Our court reporter made some specific and interesting connections between her current work and the curriculum she studied at Slippery Rock. She even had a carefully thought out suggestion for a new course to be offered to journalism students. Read all about it, in the following paragraphs.
When writing the subject said she recalled many “practices or pieces of information” from her college classes, such as the need to be “consistent and accurate,” the necessary content and brevity of story leads, “basic story structure, the inverted pyramid for the beginning of stories, and kind of more creative approach for feature stories,” and the ability to identify material for a “sidebar” or what she called “break out boxes.” She also recalled the assignments she was given in courses like Feature Writing and Investigative Reporting, as well as during her internship on another small daily in the region. What she learned at Slippery Rock, she said, is what she is doing in her current job, but she singled out her internship as of special importance. “That helped me a lot with getting the experience because everything was so much different once you were there compared to when you were in class learning about everything. … Because you have to do it on this deadline, and people are depending on you doing it; it’s not just for a grade. There’s going to be other people reading it and kind of critiquing it too.” Like a few other subjects, the reporter wanted to apply what she had learned about web site development in the New Media course to the paper’s web site. “I would love to be able to do stuff with it. Pretty much now it’s just ‘here’s the story’ and you click on it. And there’s a little writing below it, about it. But there’s no pictures, we can’t put pictures on it. There’s no multi-media or anything like that, no reader interaction; it’s just go here, click on it, and read it.”
Regarding possible ways of improving her undergraduate program, the subject mentioned having more training in conducting interviews and perhaps giving students more practice finding and drawing information from government web sites. Her most unusual and intriguing suggestion involved creating a reading course in current journalism that would lead to writing both modeled after professionally written work and departing from such work. “I would’ve liked to have had a course that kind of focused on things happening then, at that time. And being able to look at the stories, either on the newspaper or online, just to see how the story was constructed. How that writer came about that story. And maybe how they laid it out, how they decided to write it. And maybe in the course the instructor would be so inclined to ask the students to rewrite it in their own way. I think that would help. Because I read a lot of stories online just trying to learn my own way, and I think that that might be beneficial.”

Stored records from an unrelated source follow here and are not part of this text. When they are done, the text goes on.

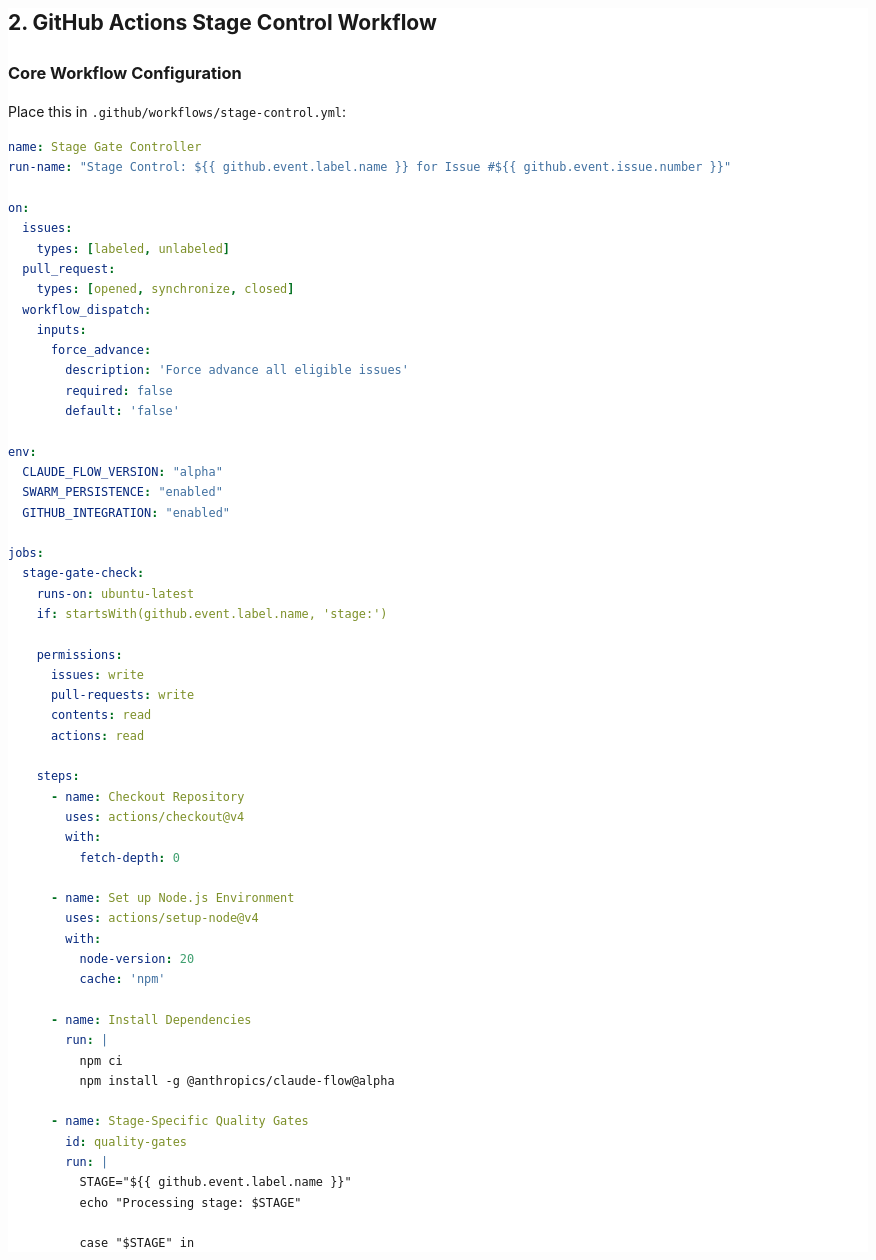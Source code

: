 
## 2. GitHub Actions Stage Control Workflow

### Core Workflow Configuration

Place this in `.github/workflows/stage-control.yml`:

```yaml
name: Stage Gate Controller
run-name: "Stage Control: ${{ github.event.label.name }} for Issue #${{ github.event.issue.number }}"

on:
  issues:
    types: [labeled, unlabeled]
  pull_request:
    types: [opened, synchronize, closed]
  workflow_dispatch:
    inputs:
      force_advance:
        description: 'Force advance all eligible issues'
        required: false
        default: 'false'

env:
  CLAUDE_FLOW_VERSION: "alpha"
  SWARM_PERSISTENCE: "enabled"
  GITHUB_INTEGRATION: "enabled"

jobs:
  stage-gate-check:
    runs-on: ubuntu-latest
    if: startsWith(github.event.label.name, 'stage:')
    
    permissions:
      issues: write
      pull-requests: write
      contents: read
      actions: read
      
    steps:
      - name: Checkout Repository
        uses: actions/checkout@v4
        with:
          fetch-depth: 0

      - name: Set up Node.js Environment
        uses: actions/setup-node@v4
        with:
          node-version: 20
          cache: 'npm'

      - name: Install Dependencies
        run: |
          npm ci
          npm install -g @anthropics/claude-flow@alpha

      - name: Stage-Specific Quality Gates
        id: quality-gates
        run: |
          STAGE="${{ github.event.label.name }}"
          echo "Processing stage: $STAGE"
          
          case "$STAGE" in
```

The subject didn’t think that much of how she conducted research in her job was related to the more academic research of her college days, such as delving into the library’s article databases. She does occasionally research stories by visiting the newspaper’s digitized archives, which went back about seven or eight years. (Earlier archives are on microfilm and, like the production facility, are located someplace other than her own editorial office; at another of the media group’s small dailies, as a matter of fact.) Given her beat, she also relied on a hefty book containing the state penal code, on a web-site featuring state court documents, and on another site put together by the county’s jail, called an “inmate lookup; you can look up their mug shot and see what they were in jail for and when.” The subject also indicated that her co-workers and her regular courthouse sources were commonly helpful in gathering information. Early in the interview, she described how she discovered the stories she supplied us as samples. Regarding the inauguration story, the reporter was contacted via e-mail by the mother of the family, who was following up a suggestion from a staff member in Senator Arlen Specter’s office. A phone call from “one of the administration people at the technical school” led to a story on the skills competition. The story about the probation department’s new position came about through a press release sent to the paper from that office.